USD/JPY trades flat, edges closer to the up-trend
The US currency lost over 75 pips against the Yen yesterday, caused by the FOMC meeting minutes results, in spite of the December hike possibility remaining in play. The second support barely managed to hold the losses and is now providing resistance, leaving the USD/JPY under the risk of falling again today. The closest support is now represented by the up-trend, along with the weekly S1, monthly R1 and 20-day SMA. The Greenback is unlikely to recover from such a slump today due to lack of market movers, whereas technical indicators suggest the pair might trade flat over the day.Daily chart
Although the USD/JPY edged closer to the trend-line and attempted to regain the bullish momentum, the rally might still fail. The 200-hour SMA is causing stronger resistance than anticipating, increasing the risks of the up-trend getting broken today.
Hourly chart
SWFX sentiment rather bearish; OANDA traders remain bullish
OANDA and SAXO Bank are similar in the share of their long and short positions. The share of bulls in the market of the Canadian-based broker remained unchanged at 53%, while the long and short positions at SAXO Bank take still take up 56% and 44% of the market, respectively.
Spreads (avg, pip) / Trading volume / Volatility
More than a half expect the rate to stay above 123 yen
Bullish forecasts for USD/JPY appear to be the more common than bearish ones. According to the survey conducted in October, 58% of the three-month estimates for the currency pair are above 123 yen. The most popular price interval turns out to be the 124.50-126.00 one, which was chosen in slightly less than a quarter (23%) of cases. However, the second most popular interval, chosen by 15% of the surveyed, was 120.00-121.50. The mean forecast for Feb 20 is now 123.90.

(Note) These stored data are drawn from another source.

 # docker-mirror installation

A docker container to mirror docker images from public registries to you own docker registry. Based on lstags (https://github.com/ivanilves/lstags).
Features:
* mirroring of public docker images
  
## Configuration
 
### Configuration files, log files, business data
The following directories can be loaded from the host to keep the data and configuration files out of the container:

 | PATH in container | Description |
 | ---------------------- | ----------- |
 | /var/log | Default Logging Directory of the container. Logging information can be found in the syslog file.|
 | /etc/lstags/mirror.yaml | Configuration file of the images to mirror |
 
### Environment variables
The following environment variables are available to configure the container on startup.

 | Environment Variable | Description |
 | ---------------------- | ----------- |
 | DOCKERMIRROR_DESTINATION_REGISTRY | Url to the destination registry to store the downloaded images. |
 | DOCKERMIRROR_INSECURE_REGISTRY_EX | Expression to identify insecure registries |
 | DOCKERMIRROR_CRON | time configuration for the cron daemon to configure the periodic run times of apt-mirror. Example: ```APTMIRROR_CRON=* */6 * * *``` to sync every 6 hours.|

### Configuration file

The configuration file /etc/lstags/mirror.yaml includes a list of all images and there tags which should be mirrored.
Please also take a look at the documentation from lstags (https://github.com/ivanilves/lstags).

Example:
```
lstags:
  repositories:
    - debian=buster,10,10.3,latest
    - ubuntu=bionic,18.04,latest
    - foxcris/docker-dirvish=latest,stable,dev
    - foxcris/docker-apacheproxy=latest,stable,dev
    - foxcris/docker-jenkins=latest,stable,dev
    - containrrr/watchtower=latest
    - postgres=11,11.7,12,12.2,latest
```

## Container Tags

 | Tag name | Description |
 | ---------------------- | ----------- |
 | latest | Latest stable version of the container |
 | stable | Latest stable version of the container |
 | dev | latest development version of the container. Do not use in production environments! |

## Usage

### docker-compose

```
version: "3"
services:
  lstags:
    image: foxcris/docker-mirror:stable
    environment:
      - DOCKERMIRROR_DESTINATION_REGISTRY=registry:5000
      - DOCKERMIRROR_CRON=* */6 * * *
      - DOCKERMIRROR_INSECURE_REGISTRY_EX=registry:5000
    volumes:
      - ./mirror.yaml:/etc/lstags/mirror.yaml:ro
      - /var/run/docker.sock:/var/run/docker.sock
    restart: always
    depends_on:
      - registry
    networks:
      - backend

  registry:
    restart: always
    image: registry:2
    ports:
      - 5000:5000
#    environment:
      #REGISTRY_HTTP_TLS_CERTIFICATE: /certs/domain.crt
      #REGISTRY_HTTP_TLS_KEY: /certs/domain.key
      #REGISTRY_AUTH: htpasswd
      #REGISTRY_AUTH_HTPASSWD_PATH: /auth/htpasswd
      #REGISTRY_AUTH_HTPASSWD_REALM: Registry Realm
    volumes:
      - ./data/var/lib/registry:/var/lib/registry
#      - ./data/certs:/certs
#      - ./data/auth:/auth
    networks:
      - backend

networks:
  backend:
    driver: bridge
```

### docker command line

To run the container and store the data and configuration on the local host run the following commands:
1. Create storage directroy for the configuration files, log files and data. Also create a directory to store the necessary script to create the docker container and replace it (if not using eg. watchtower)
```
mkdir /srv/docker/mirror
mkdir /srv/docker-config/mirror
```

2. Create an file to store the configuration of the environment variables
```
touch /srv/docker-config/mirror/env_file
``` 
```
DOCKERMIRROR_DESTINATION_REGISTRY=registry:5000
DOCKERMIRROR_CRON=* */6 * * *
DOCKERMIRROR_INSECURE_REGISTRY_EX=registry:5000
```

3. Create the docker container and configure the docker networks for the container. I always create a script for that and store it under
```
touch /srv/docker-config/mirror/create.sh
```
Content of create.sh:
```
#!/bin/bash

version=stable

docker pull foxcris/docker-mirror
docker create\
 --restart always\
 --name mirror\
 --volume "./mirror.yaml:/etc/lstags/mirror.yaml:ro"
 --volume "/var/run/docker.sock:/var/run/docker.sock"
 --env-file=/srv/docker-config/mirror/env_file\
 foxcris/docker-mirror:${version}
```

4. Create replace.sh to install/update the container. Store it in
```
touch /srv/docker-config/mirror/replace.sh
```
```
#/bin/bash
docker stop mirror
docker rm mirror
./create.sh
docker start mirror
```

This time, traders are bearish on the pair, though, the percentage of those, who expect an appreciation, declined to 43%. Nonetheless, the price is forecasted to end this week at 122.8, just slightly above the weekly pivot.
On the bullish side csan86 believes that after the amazing NFP results this cross is stopped by the 123.20 resistance level and the price has been forming a flag pattern. "There is very high possibility for an upside breakout from this pattern (I am expecting 130-150 pips)," he mentioned.
At the same time, on the bearish side rokasltu suggest that "present levels of USD/JPY pair seems to be satisfying both for buyers and sellers, while the rate does not fluctuate much". "I think similar movements will take place during this week again and USD/JPY will go down slightly," he added.